Tuesday, January 4, 2011

A Guided Tour of Vitalogy: Last Exit

Continuing our Guided Tour series, which takes us song-by-song through Pearl Jam's studio albums in no particular order whatsoever, we move to Vitalogy. It should be a nice way to kick off a year in which we expect this album and Vs. to be reissued. I'dve started with Vs., but stip still hasn't seen fit to guide us through that particular album just yet.
Keep Jammin',
Brandon




by stip


OVERVIEW

Full disclosure: Vitalogy is my favorite Pearl Jam record, and my favorite record of all time. Beyond that I’d also argue it is the best, and most important record of the 90s, and should be regarded as amongst the finest albums of all time by any band—not only because of the quality of the music, but because it is one of the only mainstream musical statements I can think of that addresses head on how the culture industry perverts art and destroys its emancipatory possibilities, and the record does so without any cynical or ironic detachment. It is not a record about the causes of modern alienation, but it is a record about the ways in which we are systematically denied the tools needed to meaningfully cope with that alienation.

Vitalogy is arguably their only concept album, even all the other records have certain themes running through them. This is not to say that every song on Vitalogy is directly a part of the concept—that would be a little too self conscious for the way Eddie writes—but clearly Eddie is writing to address a very specific set of questions, and this colors just about every song on the record.

Vitalogy is an album about reification, which is the process of turning a subject into an object—in particular the reification and commodification of art and artists. This means it is also an album about the loss of agency, of any sense of control over the forces in your life and the ability to infuse them with meaning. The artist is at the mercy of the industry that produces him and the celebrity culture that mythologizes him. What drops out is any sense of intimacy and connection between the artist, his work, and the people it reaches. It is all mediated through the culture industry and stripped of real meaning and value---turned into something easy to consume and reproduce for maximum profit and minimum engagement.

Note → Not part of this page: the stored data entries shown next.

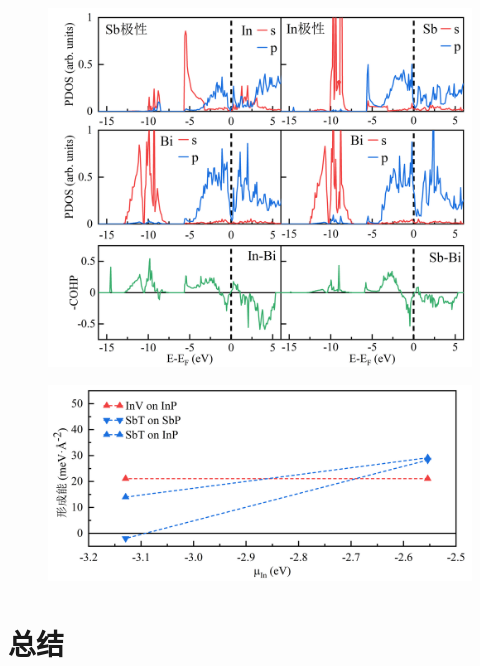 \begin{figure}[htb]
    \includegraphics{pic/IS_DFT_PDOS-COHP.png}
\end{figure}

\begin{figure}[htb]
    \includegraphics{pic/IS_DFT_surfaceE_InVSbT.png}
\end{figure}
\section{总结} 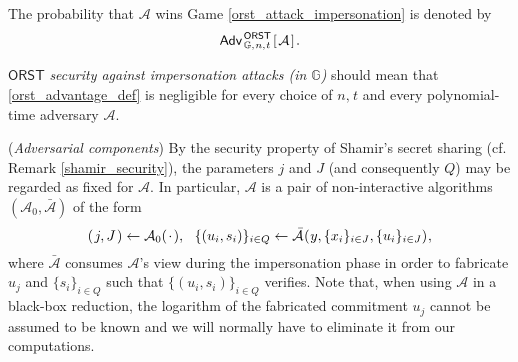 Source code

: \documentclass{iacrtrans}
\begin{document}
\noindent
The probability that  $\mathcal{A}$ wins
Game \ref{orst_attack_impersonation}
is denoted by
\vspace{5pt}
\begin{equation}\label{orst_advantage_def}
\mathsf{Adv}
	_{\hspace{1pt}\mathbb{G},\hspace{0.5pt} n,\hspace{0.5pt} t}
	^{\hspace{1pt}\mathsf{ORST}}
	\hspace{1pt}
		[\hspace{1pt}
			\mathcal{A}
		\hspace{1pt}]\hspace{1pt}.
\vspace{5pt}
\end{equation}

\noindent
$\mathsf{ORST}$ \textit{security against impersonation attacks
\textup{(\textit{in} $\mathbb{G}$)}}
should mean that \eqref{orst_advantage_def}
is negligible for every choice of $n,\hspace{1pt} t$
and every polynomial-time adversary $\mathcal{A}$.

\begin{rem}\label{rem_adversarial_components}
(\textit{Adversarial components})
By the security property of
Shamir's secret sharing (cf. Remark \ref{shamir_security}),
the parameters $j$ and $J$ (and consequently $Q$)
may be regarded as fixed for $\mathcal{A}$.
In particular, $\mathcal{A}$ is
a pair of non-interactive algorithms
$(\mathcal{A}_0, \mathcal{\bar{A}})$
of the form
\vspace{5pt}
\begin{equation*}\label{adversary_internal}
(\hspace{1pt}j, J\hspace{1pt})
\leftarrow
\mathcal{A}_0(\hspace{1pt}\cdot\hspace{1pt}),\ \ \{(u_i, s_i)\}_{i \in Q} \leftarrow
\mathcal{\bar{A}}\hspace{0.5pt}
	(
		\hspace{0.5pt}
		y,
		\{x_i\}_{i \in J},
		\{u_i\}_{i \in J}
	)
\hspace{0.5pt},
\vspace{5pt}
\end{equation*}
where $\mathcal{\bar{A}}$ consumes $\mathcal{A}$'s view
during the impersonation phase
in order to fabricate $u_j$ and
$\{s_i\}_{i \in Q}$ such that
$\{(u_i, s_i)\}_{i \in Q}$ verifies.
Note that, when using $\mathcal{A}$
in a black-box reduction,
the logarithm of the fabricated commitment $u_j$
cannot be assumed to be known
and we will normally have to
eliminate it from our computations.
\end{rem}
\end{document}
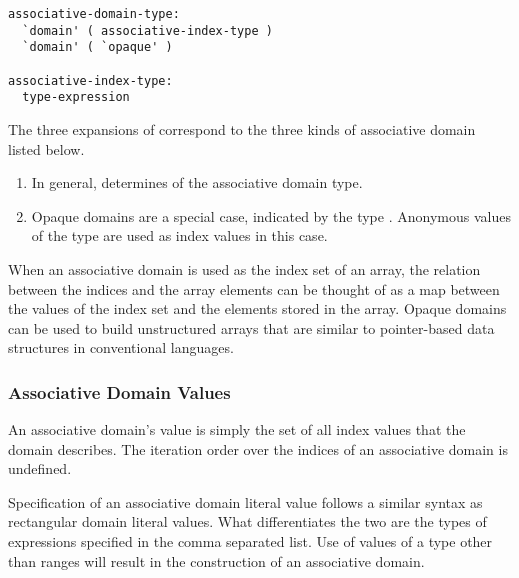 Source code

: \begin{syntax}
\begin{verbatim}
associative-domain-type:
  `domain' ( associative-index-type )
  `domain' ( `opaque' )

associative-index-type:
  type-expression
\end{verbatim}
\end{syntax}

The three expansions of  correspond to the three
kinds of associative domain listed below.
\begin{enumerate} 
\item In general,  determines 
of the associative domain type.
\item Opaque domains are a special case, indicated by the type .
Anonymous values of the type  are used as index values
in this case.
\end{enumerate}

When an associative domain is used as the index set of an array, the relation
between the indices and the array elements can be thought of as a map between
the values of the index set and the elements stored in the array.
Opaque domains can be used to build unstructured arrays that are similar to
pointer-based data structures in conventional languages.

\subsubsection{Associative Domain Values}
\label{Associative_Domain_Values}

An associative domain's value is simply the set of all index values
that the domain describes.  The iteration order over the indices of
an associative domain is undefined.


Specification of an associative domain literal value follows a similar syntax as
rectangular domain literal values.  What differentiates the two are the types 
of expressions specified in the comma separated list.  Use of values of a 
type other than ranges will result in the construction of an associative domain.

As an artist, dubbed not only one of the leaders of a new and vital period of music, but even named ‘the voice of his generation’ this is something Eddie would have been particularly sensitive to. The fact that he is a true believer in the healing properties of music (there is a reason his personal biography is largely a history of the music he has listened to) makes this even worse. He spent his life wishing and hoping for the chance to reach an audience with his art, not to be famous, but for the chance to establish a connection through which we can experience meaningful forms of community, solidarity, and love with one another. And for a few brief moments he was a part of a vital music scene(in the best sense of the word—a collection of musicians who all knew each other, made music together, fed off of and inspired each other) making music of real value to themselves and the people who heard it. And just as quickly that moment is gone—turned into ‘grunge,’ mass produced and distributed as fast as copies could be made, completely devoid of the sentiment and mission that made the original stuff so powerful

What do you do in that situation? How do you respond when your art is co-opted and highjacked and there is nothing you can do to stop it—when you become a symbol of everything your music takes a stand again (think of how socialists feel seeing Che Guerva shirts sold in the mall)? What is left for you when your life has lost its meaning, when you have lost your agency? This is why Vitalogy is an album about life and death. There is a palpable sense of suicide hanging over the entire record, and the death of Kurt Cobain crystallizes and gives extra urgency to what was already there. Sometimes death is the last authentic act open to us—the one gesture we can make that we think cannot be taken away from us. And so Vitalogy is written as a suicide note, but in the shaky hand of someone who has not yet committed to going down this road. It’s a last desperate chance to reestablish some sense of control over a life and its dreams. There are three paths ahead. There is the suicide of spirit that comes from accepting things the way they are, a mental surrender. There is the literal death of suicide interpreted either as defeat or a defiant act of forfeit. Or there is the choice to pick yourself up and fight back, to construct new forms of meaning and reclaim what was lost.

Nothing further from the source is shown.